Lately I've been listening a lot to a certain hip-hop album, in which almost every track uses a certain lyrical device a lot. Instead of trying to describe it further than I already do in the title, I'll go straight to examples.

  • I've got bars for days, like a custody cell.

    Source. The rapper is talking about two different types of bars. First his raps, then the physical bars of a jail cell.


  • Every fucking album is banging like a Tinder-match

    Source. He says his albums are "banging" as in musically pleasing, but in the sense of the Tinder-match, the word means sexual intercourse.


  • I jam like a bullet stuck in the barrel

    Source. When he says he jams, he means musically, while the bullet is physically jammed in the barrel.

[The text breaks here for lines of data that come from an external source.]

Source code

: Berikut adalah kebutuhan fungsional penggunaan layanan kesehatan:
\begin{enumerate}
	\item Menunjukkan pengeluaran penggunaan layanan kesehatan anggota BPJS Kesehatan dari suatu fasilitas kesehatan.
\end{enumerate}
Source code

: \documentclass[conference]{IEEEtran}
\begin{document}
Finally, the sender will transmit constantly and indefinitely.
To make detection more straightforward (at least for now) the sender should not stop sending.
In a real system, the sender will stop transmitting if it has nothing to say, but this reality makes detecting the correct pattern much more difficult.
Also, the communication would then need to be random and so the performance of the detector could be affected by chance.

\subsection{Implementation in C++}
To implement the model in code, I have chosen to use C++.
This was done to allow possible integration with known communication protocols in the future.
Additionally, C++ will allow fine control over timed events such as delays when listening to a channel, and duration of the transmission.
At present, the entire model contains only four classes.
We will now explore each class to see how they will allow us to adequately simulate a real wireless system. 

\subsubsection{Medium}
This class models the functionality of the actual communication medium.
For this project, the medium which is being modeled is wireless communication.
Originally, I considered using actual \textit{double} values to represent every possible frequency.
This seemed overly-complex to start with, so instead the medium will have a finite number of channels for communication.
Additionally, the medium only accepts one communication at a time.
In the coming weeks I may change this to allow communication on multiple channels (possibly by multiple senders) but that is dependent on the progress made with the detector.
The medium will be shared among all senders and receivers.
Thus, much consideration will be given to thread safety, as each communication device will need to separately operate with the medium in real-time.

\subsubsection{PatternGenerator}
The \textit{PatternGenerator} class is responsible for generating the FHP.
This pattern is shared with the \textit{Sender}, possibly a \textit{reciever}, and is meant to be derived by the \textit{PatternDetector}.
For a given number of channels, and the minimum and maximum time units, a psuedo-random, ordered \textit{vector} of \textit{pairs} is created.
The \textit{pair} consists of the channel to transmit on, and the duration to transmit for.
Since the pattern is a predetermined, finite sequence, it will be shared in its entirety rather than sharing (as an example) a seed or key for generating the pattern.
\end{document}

  • My woman puts on the rubber faster than a pit stop

    Source. In the first sense he means a condom, in the second sense he means rubber tyres on a Formula 1 car.


  • I'm harder to hit than a porcupine pussy.

    Source. In the first sense he means "hit" as in some sort of attack or aggressive action, in the second sense he means sexual intercourse.


  • I stay in the hood like Kenny

    Source. In his own case, he means his neighbourhood, as in the slang term "hood". In the latter sense he is talking about hood as the part of a jacket that covers the head, referring to the fictional character from South Park who always wears a hood.


I think that amount of examples (there are countless more from the album, and from other rappers as well) is enough to convey what I mean.

What is the name of this lyrical device? I believe it is somewhat common in Hip Hop, and has been for decades. Does it have a name outside of Hip Hop as well, perhaps in poetry or literature?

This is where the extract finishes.